> _Material to process_
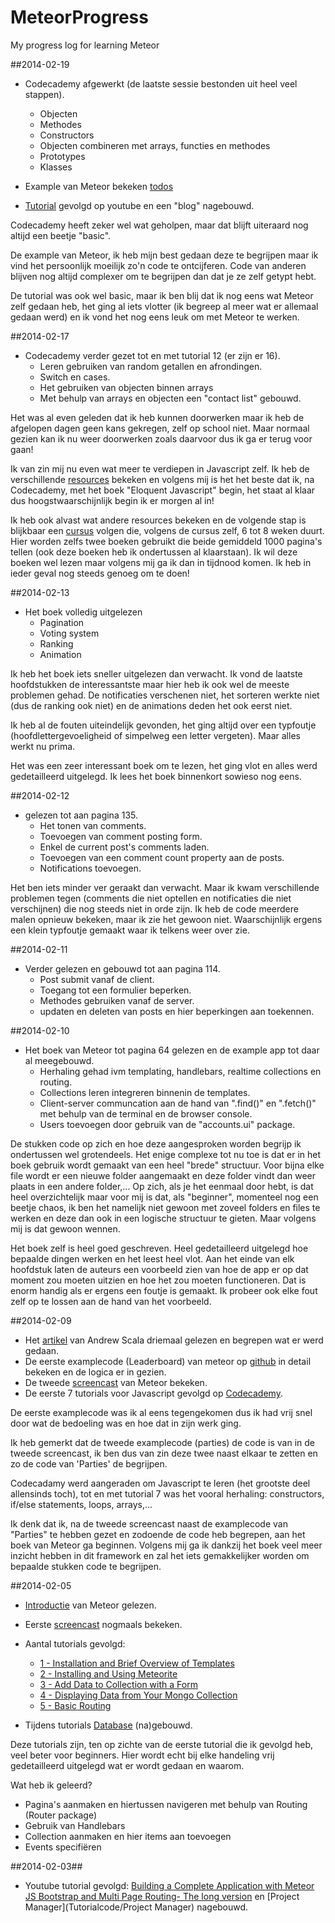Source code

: MeteorProgress
==============

My progress log for learning Meteor

##2014-02-19
* Codecademy afgewerkt (de laatste sessie bestonden uit heel veel stappen).
	* Objecten
	* Methodes
	* Constructors
	* Objecten combineren met arrays, functies en methodes
	* Prototypes
	* Klasses
	
* Example van Meteor bekeken [todos](https://github.com/meteor/meteor/tree/devel/examples/todos)

* [Tutorial](https://www.youtube.com/watch?v=xTlX8sf-RJE) gevolgd op youtube en een "blog" nagebouwd.

Codecademy heeft zeker wel wat geholpen, maar dat blijft uiteraard nog altijd een beetje "basic". 

De example van Meteor, ik heb mijn best gedaan deze te begrijpen maar ik vind het persoonlijk moeilijk zo'n code te ontcijferen. Code van anderen blijven nog altijd complexer om te begrijpen dan dat je ze zelf getypt hebt. 

De tutorial was ook wel basic, maar ik ben blij dat ik nog eens wat Meteor zelf gedaan heb, het ging al iets vlotter (ik begreep al meer wat er allemaal gedaan werd) en ik vond het nog eens leuk om met Meteor te werken.



##2014-02-17
* Codecademy verder gezet tot en met tutorial 12 (er zijn er 16).
	* Leren gebruiken van random getallen en afrondingen.
	* Switch en cases.
	* Het gebruiken van objecten binnen arrays
	* Met behulp van arrays en objecten een "contact list" gebouwd.
	
Het was al even geleden dat ik heb kunnen doorwerken maar ik heb de afgelopen dagen geen kans gekregen, zelf op school niet. Maar normaal gezien kan ik nu weer doorwerken zoals daarvoor dus ik ga er terug voor gaan! 

Ik van zin mij nu even wat meer te verdiepen in Javascript zelf. Ik heb de verschillende [resources](http://yauh.de/articles/376/best-learning-resources-for-meteorjs) bekeken en volgens mij is het het beste dat ik, na Codecademy, met het boek "Eloquent Javascript" begin, het staat al klaar dus hoogstwaarschijnlijk begin ik er morgen al in!

Ik heb ook alvast wat andere resources bekeken en de volgende stap is blijkbaar een [cursus](http://javascriptissexy.com/how-to-learn-javascript-properly/) volgen die, volgens de cursus zelf, 6 tot 8 weken duurt. Hier worden zelfs twee boeken gebruikt die beide gemiddeld 1000 pagina's tellen (ook deze boeken heb ik ondertussen al klaarstaan). Ik wil deze boeken wel lezen maar volgens mij ga ik dan in tijdnood komen. Ik heb in ieder geval nog steeds genoeg om te doen! 

##2014-02-13

* Het boek volledig uitgelezen
	* Pagination
	* Voting system
	* Ranking
	* Animation
	
Ik heb het boek iets sneller uitgelezen dan verwacht. Ik vond de laatste hoofdstukken de interessantste maar hier heb ik ook wel de meeste problemen gehad. De notificaties verschenen niet, het sorteren werkte niet (dus de ranking ook niet) en de animations deden het ook eerst niet. 

Ik heb al de fouten uiteindelijk gevonden, het ging altijd over een typfoutje (hoofdlettergevoeligheid of simpelweg een letter vergeten). Maar alles werkt nu prima. 

Het was een zeer interessant boek om te lezen, het ging vlot en alles werd gedetailleerd uitgelegd. Ik lees het boek binnenkort sowieso nog eens.

##2014-02-12

* gelezen tot aan pagina 135.
	* Het tonen van comments.
	* Toevoegen van comment posting form.
	* Enkel de current post's comments laden.
	* Toevoegen van een comment count property aan de posts.
	* Notifications toevoegen.
	
Het ben iets minder ver geraakt dan verwacht. Maar ik kwam verschillende problemen tegen (comments die niet optellen en notificaties die niet verschijnen) die nog steeds niet in orde zijn. Ik heb de code meerdere malen opnieuw bekeken, maar ik zie het gewoon niet. Waarschijnlijk ergens een klein typfoutje gemaakt waar ik telkens weer over zie.

##2014-02-11
* Verder gelezen en gebouwd tot aan pagina 114.
	* Post submit vanaf de client.
	* Toegang tot een formulier beperken.
	* Methodes gebruiken vanaf de server.
	* updaten en deleten van posts en hier beperkingen aan toekennen.
	


##2014-02-10
* Het boek van Meteor tot pagina 64 gelezen en de example app tot daar al meegebouwd. 
	* Herhaling gehad ivm templating, handlebars, realtime collections en routing.
	* Collections leren integreren binnenin de templates.
	* Client-server communcation aan de hand van ".find()" en ".fetch()" met behulp 	  van de terminal en de browser console.
	* Users toevoegen door gebruik van de "accounts.ui" package.
	
De stukken code op zich en hoe deze aangesproken worden begrijp ik ondertussen wel grotendeels. Het enige complexe tot nu toe is dat er in het boek gebruik wordt gemaakt van een heel "brede" structuur. Voor bijna elke file wordt er een nieuwe folder aangemaakt en deze folder vindt dan weer plaats in een andere folder,... Op zich, als je het eenmaal door hebt, is dat heel overzichtelijk maar voor mij is dat, als "beginner", momenteel nog een beetje chaos, ik ben het namelijk niet gewoon met zoveel folders en files te werken en deze dan ook in een logische structuur te gieten. Maar volgens mij is dat gewoon wennen. 

Het boek zelf is heel goed geschreven. Heel gedetailleerd uitgelegd hoe bepaalde dingen werken en het leest heel vlot. Aan het einde van elk hoofdstuk laten de auteurs een voorbeeld zien van hoe de app er op dat moment zou moeten uitzien en hoe het zou moeten functioneren. Dat is enorm handig als er ergens een foutje is gemaakt. Ik probeer ook elke fout zelf op te lossen aan de hand van het voorbeeld. 


##2014-02-09
* Het [artikel](http://andrewscala.com/meteor/) van Andrew Scala driemaal gelezen en begrepen wat er werd gedaan. 
* De eerste examplecode (Leaderboard) van meteor op [github](https://github.com/meteor/meteor) in detail bekeken en de logica er in gezien. 
* De tweede [screencast](https://www.meteor.com/authcast) van Meteor bekeken.
* De eerste 7 tutorials voor Javascript gevolgd op [Codecademy](http://www.codecademy.com/tracks/javascript). 

De eerste examplecode was ik al eens tegengekomen dus ik had vrij snel door wat de bedoeling was en hoe dat in zijn werk ging.

Ik heb gemerkt dat de tweede examplecode (parties) de code is van in de tweede screencast, ik ben dus van zin deze twee naast elkaar te zetten en zo de code van 'Parties' de begrijpen.

Codecadamy werd aangeraden om Javascript te leren (het grootste deel allensinds toch), tot en met tutorial 7 was het vooral herhaling: constructors, if/else statements, loops, arrays,... 

Ik denk dat ik, na de tweede screencast naast de examplecode van "Parties" te hebben gezet en zodoende de code heb begrepen, aan het boek van Meteor ga beginnen. Volgens mij ga ik dankzij het boek veel meer inzicht hebben in dit framework en zal het iets gemakkelijker worden om bepaalde stukken code te begrijpen. 



##2014-02-05
* [Introductie](http://www.meteor.com) van Meteor gelezen.
* Eerste [screencast](https://www.meteor.com/screencast)
nogmaals bekeken.
* Aantal tutorials gevolgd:
	* [1 - Installation and Brief Overview of Templates](https://www.youtube.com/watch?v=W-JSQp1s_dE)
	* [2 - Installing and Using Meteorite](https://www.youtube.com/watch?v=fnlD_lI4658)
	* [3 - Add Data to Collection with a Form](https://www.youtube.com/watch?v=HVr02nLZ6u4)
	* [4 - Displaying Data from Your Mongo Collection](https://www.youtube.com/watch?v=eZhz_mv9Tq4)
	* [5 - Basic Routing](https://www.youtube.com/watch?v=uX-zufH5yLY)

* Tijdens tutorials [Database](Tutorialcode/Database) (na)gebouwd.
	
Deze tutorials zijn, ten op zichte van de eerste tutorial die ik gevolgd heb, veel beter voor beginners. Hier wordt echt bij elke handeling vrij gedetailleerd uitgelegd wat er wordt gedaan en waarom. 

Wat heb ik geleerd?

* Pagina's aanmaken en hiertussen navigeren met behulp van Routing (Router package)
* Gebruik van Handlebars
* Collection aanmaken en hier items aan toevoegen
* Events specifiëren

	 
##2014-02-03##
* Youtube tutorial gevolgd: [Building a Complete Application with Meteor JS Bootstrap and Multi Page Routing- The long version](https://www.youtube.com/watch?v=bfq1xXzZeB4)
en [Project Manager](Tutorialcode/Project Manager) nagebouwd.

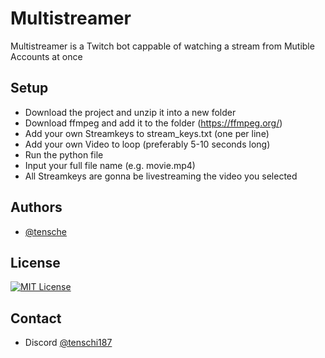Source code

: # Multistreamer

Multistreamer is a Twitch bot cappable of watching a stream from Mutible Accounts at once



## Setup


- Download the project and unzip it into a new folder
- Download ffmpeg and add it to the folder (https://ffmpeg.org/)
- Add your own Streamkeys to stream_keys.txt (one per line)
- Add your own Video to loop (preferably 5-10 seconds long)
- Run the python file
- Input your full file name (e.g. movie.mp4)
- All Streamkeys are gonna be livestreaming the video you selected
## Authors

- [@tensche](https://www.github.com/tensche)


## License

[![MIT License](https://img.shields.io/badge/License-MIT-green.svg)](https://choosealicense.com/licenses/mit/)


## Contact
- Discord [@tenschi187](dsc.gg/siea)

> _To do_
For this task, write out exactly the lines of the entries above, starting at the line with "My progress log for learning Meteor" and ending at the line with "behulp van arrays", both included, and no others.

> _Result_
My progress log for learning Meteor

##2014-02-19
* Codecademy afgewerkt (de laatste sessie bestonden uit heel veel stappen).
	* Objecten
	* Methodes
	* Constructors
	* Objecten combineren met arrays, functies en methodes
	* Prototypes
	* Klasses
	
* Example van Meteor bekeken [todos](https://github.com/meteor/meteor/tree/devel/examples/todos)

* [Tutorial](https://www.youtube.com/watch?v=xTlX8sf-RJE) gevolgd op youtube en een "blog" nagebouwd.

Codecademy heeft zeker wel wat geholpen, maar dat blijft uiteraard nog altijd een beetje "basic". 

De example van Meteor, ik heb mijn best gedaan deze te begrijpen maar ik vind het persoonlijk moeilijk zo'n code te ontcijferen. Code van anderen blijven nog altijd complexer om te begrijpen dan dat je ze zelf getypt hebt. 

De tutorial was ook wel basic, maar ik ben blij dat ik nog eens wat Meteor zelf gedaan heb, het ging al iets vlotter (ik begreep al meer wat er allemaal gedaan werd) en ik vond het nog eens leuk om met Meteor te werken.



##2014-02-17
* Codecademy verder gezet tot en met tutorial 12 (er zijn er 16).
	* Leren gebruiken van random getallen en afrondingen.
	* Switch en cases.
	* Het gebruiken van objecten binnen arrays
	* Met behulp van arrays en objecten een "contact list" gebouwd.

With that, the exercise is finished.